Out-of-hospital cardiac arrest outcomes with "pit crew" resuscitation and scripted initiation of mechanical CPR

Louis Gonzales, Brandon K Oyler, Jeff L Hayes, Mark E Escott, Jose G Cabanas, Paul R Hinchey, Lawrence H Brown
American Journal of Emergency Medicine 2019, 37 (5): 913-920

OBJECTIVE: To compare OHCA outcomes in patients managed with mechanical versus manual CPR in an EMS system with a "pit crew" approach to resuscitation and a scripted sequence for the initiation of mechanical CPR.

METHODS: Through a year-long quality improvement effort we standardized the initial resuscitative efforts for OHCA, prioritizing a "pit crew" approach to high quality manual CPR, early defibrillation and basic airway management ahead of a scripted sequence for initiating mechanical CPR. We then analyzed outcomes for adult, non-traumatic OHCA attended in the following year (2016).
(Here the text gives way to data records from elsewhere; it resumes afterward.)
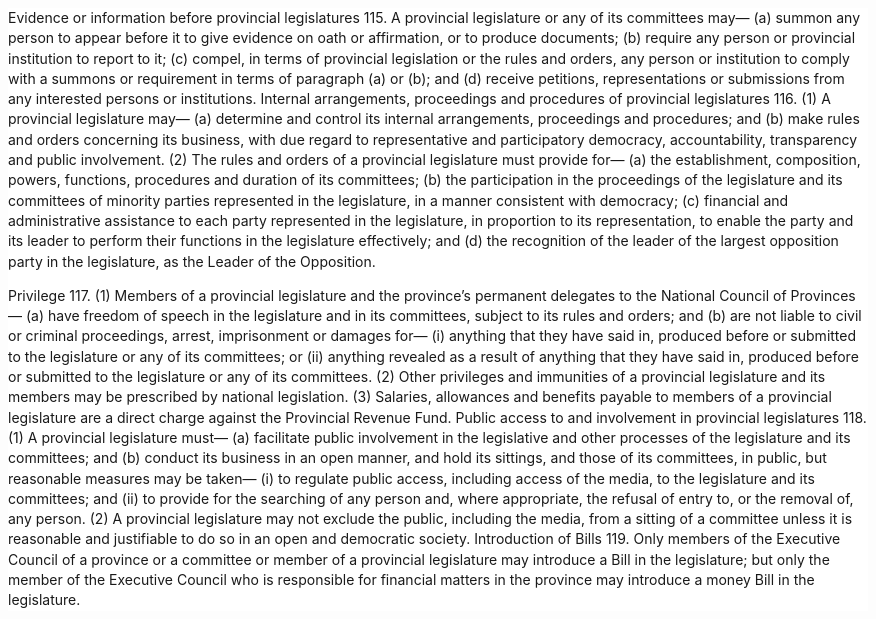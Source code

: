 Evidence or information before provincial legislatures
115. A provincial legislature or any of its committees may—
(a) summon any person to appear before it to give evidence on oath or
affirmation, or to produce documents;
(b) require any person or provincial institution to report to it;
(c) compel, in terms of provincial legislation or the rules and orders, any
person or institution to comply with a summons or requirement in terms of
paragraph (a) or (b); and
(d) receive petitions, representations or submissions from any interested
persons or institutions.
Internal arrangements, proceedings and procedures of provincial
legislatures
116. (1) A provincial legislature may—
(a) determine and control its internal arrangements, proceedings and procedures;
and
(b) make rules and orders concerning its business, with due regard to
representative and participatory democracy, accountability, transparency and
public involvement.
(2) The rules and orders of a provincial legislature must provide for—
(a) the establishment, composition, powers, functions, procedures and duration of
its committees;
(b) the participation in the proceedings of the legislature and its committees of
minority parties represented in the legislature, in a manner consistent with
democracy;
(c) financial and administrative assistance to each party represented in the
legislature, in proportion to its representation, to enable the party and its
leader to perform their functions in the legislature effectively; and
(d) the recognition of the leader of the largest opposition party in the legislature,
as the Leader of the Opposition.

Privilege
117. (1) Members of a provincial legislature and the province’s permanent delegates to the
National Council of Provinces—
(a) have freedom of speech in the legislature and in its committees, subject to its
rules and orders; and
(b) are not liable to civil or criminal proceedings, arrest, imprisonment or damages
for—
(i) anything that they have said in, produced before or submitted to the
legislature or any of its committees; or
(ii) anything revealed as a result of anything that they have said in,
produced before or submitted to the legislature or any of its committees.
(2) Other privileges and immunities of a provincial legislature and its members may be
prescribed by national legislation.
(3) Salaries, allowances and benefits payable to members of a provincial legislature are
a direct charge against the Provincial Revenue Fund.
Public access to and involvement in provincial legislatures
118. (1) A provincial legislature must—
(a) facilitate public involvement in the legislative and other processes of the
legislature and its committees; and
(b) conduct its business in an open manner, and hold its sittings, and those of its
committees, in public, but reasonable measures may be taken—
(i) to regulate public access, including access of the media, to the legislature
and its committees; and
(ii) to provide for the searching of any person and, where appropriate, the
refusal of entry to, or the removal of, any person.
(2) A provincial legislature may not exclude the public, including the media, from a
sitting of a committee unless it is reasonable and justifiable to do so in an open and
democratic society.
Introduction of Bills
119. Only members of the Executive Council of a province or a committee or member of a
provincial legislature may introduce a Bill in the legislature; but only the member of the
Executive Council who is responsible for financial matters in the province may introduce a
money Bill in the legislature.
We used a propensity score matched analysis to compare ROSC, survival to discharge, and neurologic status among patients managed with manual versus mechanical CPR while controlling for patient demographics and arrest characteristics.

RESULTS: Of 444 eligible OHCAs, 217 received manual and 227 received mechanical CPR. Crude ROSC (39.2% vs. 29.1%) and survival to discharge (13.8% vs. 5.7%) were higher with manual CPR. In the propensity matched analysis (n = 176 manual CPR; 176 mechanical CPR), both ROSC (38.6% vs. 28.4%; difference: 10.2%; CI: 0.4% to 20.0%) and survival to discharge (13.6% vs. 6.8%; difference: 6.8%; CI: 0.5% to 13.3%) remained significantly higher for patients receiving manual CPR.

CONCLUSIONS: In this EMS system with a standardized, "pit crew" approach to OHCA that prioritized initial high-quality initial resuscitative efforts and scripted the sequence for initiating mechanical CPR, use of mechanical CPR was associated with decreased ROSC and decreased survival to discharge.